**** Working data ****
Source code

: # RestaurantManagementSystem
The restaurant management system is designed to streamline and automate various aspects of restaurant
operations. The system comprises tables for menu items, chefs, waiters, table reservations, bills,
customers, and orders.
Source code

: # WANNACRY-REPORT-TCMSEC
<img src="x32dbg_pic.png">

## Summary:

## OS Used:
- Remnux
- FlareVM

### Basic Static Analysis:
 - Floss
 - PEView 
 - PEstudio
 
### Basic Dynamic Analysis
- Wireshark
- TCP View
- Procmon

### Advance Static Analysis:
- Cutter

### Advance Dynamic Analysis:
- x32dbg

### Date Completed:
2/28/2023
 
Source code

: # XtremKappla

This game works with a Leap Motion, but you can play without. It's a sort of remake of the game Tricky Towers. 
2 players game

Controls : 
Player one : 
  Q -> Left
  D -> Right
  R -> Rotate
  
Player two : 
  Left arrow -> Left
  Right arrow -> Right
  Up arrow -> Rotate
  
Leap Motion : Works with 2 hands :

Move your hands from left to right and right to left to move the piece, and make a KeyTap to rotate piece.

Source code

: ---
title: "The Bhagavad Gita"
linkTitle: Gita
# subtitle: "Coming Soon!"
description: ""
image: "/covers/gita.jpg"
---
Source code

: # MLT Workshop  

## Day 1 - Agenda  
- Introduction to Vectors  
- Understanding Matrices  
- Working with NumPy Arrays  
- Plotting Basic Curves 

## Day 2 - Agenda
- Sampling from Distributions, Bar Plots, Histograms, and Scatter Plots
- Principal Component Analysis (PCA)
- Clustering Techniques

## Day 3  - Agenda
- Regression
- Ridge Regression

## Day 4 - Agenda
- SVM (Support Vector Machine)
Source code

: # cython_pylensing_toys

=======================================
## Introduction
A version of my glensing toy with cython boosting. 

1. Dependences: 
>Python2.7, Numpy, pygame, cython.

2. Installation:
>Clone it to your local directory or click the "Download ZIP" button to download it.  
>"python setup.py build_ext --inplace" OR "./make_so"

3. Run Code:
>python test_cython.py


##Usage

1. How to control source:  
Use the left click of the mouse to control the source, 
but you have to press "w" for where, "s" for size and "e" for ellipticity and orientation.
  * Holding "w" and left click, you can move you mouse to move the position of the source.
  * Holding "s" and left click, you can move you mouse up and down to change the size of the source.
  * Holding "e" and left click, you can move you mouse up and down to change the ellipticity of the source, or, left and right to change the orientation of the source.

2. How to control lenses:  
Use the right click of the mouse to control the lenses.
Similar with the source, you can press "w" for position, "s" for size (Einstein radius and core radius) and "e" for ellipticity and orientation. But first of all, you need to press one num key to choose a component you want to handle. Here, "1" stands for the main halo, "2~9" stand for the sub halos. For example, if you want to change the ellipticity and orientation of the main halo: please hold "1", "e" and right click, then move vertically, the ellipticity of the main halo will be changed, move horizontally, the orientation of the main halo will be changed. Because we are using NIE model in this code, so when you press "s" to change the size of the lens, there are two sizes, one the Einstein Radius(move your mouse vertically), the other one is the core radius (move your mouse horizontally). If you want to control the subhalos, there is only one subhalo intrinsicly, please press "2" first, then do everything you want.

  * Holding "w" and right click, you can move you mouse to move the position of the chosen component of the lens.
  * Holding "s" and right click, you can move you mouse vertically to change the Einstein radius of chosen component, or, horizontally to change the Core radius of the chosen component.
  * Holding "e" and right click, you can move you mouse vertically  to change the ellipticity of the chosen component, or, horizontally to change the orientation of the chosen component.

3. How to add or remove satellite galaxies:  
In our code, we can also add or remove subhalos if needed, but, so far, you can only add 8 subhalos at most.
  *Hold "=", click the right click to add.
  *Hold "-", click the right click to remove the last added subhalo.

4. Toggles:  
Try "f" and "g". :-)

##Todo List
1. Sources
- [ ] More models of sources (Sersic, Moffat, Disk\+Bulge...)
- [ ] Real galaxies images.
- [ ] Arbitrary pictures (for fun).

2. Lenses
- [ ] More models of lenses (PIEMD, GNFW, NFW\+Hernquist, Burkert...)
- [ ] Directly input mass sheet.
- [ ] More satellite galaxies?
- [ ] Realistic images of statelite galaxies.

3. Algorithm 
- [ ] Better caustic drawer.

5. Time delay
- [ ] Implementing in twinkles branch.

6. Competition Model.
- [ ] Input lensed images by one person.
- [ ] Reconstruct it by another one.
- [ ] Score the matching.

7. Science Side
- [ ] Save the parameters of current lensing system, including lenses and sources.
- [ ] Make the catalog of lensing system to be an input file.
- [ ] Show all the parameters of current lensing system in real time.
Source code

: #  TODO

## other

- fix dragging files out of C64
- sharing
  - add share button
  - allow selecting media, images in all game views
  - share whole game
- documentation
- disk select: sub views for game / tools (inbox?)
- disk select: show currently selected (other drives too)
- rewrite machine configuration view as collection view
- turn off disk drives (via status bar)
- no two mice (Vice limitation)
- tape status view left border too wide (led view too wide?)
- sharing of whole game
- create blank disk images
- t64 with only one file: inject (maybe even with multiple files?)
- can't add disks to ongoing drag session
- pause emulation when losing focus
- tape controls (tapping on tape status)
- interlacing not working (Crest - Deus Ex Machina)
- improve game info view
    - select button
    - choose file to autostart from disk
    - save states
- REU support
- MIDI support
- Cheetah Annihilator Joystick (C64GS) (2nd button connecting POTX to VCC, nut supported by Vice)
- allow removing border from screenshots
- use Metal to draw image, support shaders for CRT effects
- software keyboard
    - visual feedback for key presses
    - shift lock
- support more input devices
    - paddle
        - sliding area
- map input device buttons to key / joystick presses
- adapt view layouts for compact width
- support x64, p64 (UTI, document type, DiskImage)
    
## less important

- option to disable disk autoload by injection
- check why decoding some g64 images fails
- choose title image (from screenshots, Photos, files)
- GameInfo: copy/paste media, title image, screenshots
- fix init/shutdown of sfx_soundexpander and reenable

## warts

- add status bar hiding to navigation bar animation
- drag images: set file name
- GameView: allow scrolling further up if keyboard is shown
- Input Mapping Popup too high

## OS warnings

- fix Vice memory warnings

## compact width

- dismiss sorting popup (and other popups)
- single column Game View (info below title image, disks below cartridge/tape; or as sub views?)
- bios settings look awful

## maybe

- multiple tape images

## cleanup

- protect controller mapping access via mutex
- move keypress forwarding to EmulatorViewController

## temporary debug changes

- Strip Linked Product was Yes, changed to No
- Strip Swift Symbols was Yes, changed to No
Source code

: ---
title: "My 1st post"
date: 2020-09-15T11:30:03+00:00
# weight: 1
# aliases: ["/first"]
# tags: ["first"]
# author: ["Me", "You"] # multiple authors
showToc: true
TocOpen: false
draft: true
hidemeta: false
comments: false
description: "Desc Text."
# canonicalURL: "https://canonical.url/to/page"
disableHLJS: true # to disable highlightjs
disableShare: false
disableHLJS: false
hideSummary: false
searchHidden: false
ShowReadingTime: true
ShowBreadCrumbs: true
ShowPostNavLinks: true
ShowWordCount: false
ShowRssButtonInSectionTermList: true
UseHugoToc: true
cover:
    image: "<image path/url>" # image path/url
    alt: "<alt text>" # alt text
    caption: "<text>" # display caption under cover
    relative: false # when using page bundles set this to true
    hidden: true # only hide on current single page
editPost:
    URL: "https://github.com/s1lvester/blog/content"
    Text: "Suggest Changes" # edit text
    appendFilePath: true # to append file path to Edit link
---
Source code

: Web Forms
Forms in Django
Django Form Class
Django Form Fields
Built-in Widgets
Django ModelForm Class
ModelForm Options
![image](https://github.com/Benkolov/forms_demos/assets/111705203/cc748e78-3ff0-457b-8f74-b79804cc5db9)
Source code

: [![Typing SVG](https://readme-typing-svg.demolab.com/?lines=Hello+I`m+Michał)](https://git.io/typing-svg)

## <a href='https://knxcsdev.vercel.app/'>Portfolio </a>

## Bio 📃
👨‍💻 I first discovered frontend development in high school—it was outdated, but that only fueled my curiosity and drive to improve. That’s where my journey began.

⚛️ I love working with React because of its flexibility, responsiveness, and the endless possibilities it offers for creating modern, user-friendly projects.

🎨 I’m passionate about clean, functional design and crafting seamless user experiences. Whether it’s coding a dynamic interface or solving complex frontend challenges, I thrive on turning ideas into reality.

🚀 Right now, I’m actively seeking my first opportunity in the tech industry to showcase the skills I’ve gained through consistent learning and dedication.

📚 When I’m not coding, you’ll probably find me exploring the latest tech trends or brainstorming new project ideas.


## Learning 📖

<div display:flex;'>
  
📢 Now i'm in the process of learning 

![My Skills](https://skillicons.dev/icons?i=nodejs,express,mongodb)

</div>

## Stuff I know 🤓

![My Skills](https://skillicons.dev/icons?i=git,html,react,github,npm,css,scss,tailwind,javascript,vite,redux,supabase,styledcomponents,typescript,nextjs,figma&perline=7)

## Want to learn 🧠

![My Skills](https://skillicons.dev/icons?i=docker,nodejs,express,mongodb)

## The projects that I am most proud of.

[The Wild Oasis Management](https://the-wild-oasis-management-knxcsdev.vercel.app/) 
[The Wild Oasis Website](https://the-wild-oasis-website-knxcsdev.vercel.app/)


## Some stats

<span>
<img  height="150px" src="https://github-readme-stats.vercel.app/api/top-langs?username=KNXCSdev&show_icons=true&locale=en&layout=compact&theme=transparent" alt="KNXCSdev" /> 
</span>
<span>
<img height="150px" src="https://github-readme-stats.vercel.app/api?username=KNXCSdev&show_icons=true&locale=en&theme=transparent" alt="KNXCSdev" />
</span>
****
Please reproduce the lines from the line with "orientation of the chosen component." to the line with "- select button", both ends included, exactly as they appear above.

  * Holding "e" and right click, you can move you mouse vertically  to change the ellipticity of the chosen component, or, horizontally to change the orientation of the chosen component.

3. How to add or remove satellite galaxies:  
In our code, we can also add or remove subhalos if needed, but, so far, you can only add 8 subhalos at most.
  *Hold "=", click the right click to add.
  *Hold "-", click the right click to remove the last added subhalo.

4. Toggles:  
Try "f" and "g". :-)

##Todo List
1. Sources
- [ ] More models of sources (Sersic, Moffat, Disk\+Bulge...)
- [ ] Real galaxies images.
- [ ] Arbitrary pictures (for fun).

2. Lenses
- [ ] More models of lenses (PIEMD, GNFW, NFW\+Hernquist, Burkert...)
- [ ] Directly input mass sheet.
- [ ] More satellite galaxies?
- [ ] Realistic images of statelite galaxies.

3. Algorithm 
- [ ] Better caustic drawer.

5. Time delay
- [ ] Implementing in twinkles branch.

6. Competition Model.
- [ ] Input lensed images by one person.
- [ ] Reconstruct it by another one.
- [ ] Score the matching.

7. Science Side
- [ ] Save the parameters of current lensing system, including lenses and sources.
- [ ] Make the catalog of lensing system to be an input file.
- [ ] Show all the parameters of current lensing system in real time.
Source code

: #  TODO

## other

- fix dragging files out of C64
- sharing
  - add share button
  - allow selecting media, images in all game views
  - share whole game
- documentation
- disk select: sub views for game / tools (inbox?)
- disk select: show currently selected (other drives too)
- rewrite machine configuration view as collection view
- turn off disk drives (via status bar)
- no two mice (Vice limitation)
- tape status view left border too wide (led view too wide?)
- sharing of whole game
- create blank disk images
- t64 with only one file: inject (maybe even with multiple files?)
- can't add disks to ongoing drag session
- pause emulation when losing focus
- tape controls (tapping on tape status)
- interlacing not working (Crest - Deus Ex Machina)
- improve game info view
    - select button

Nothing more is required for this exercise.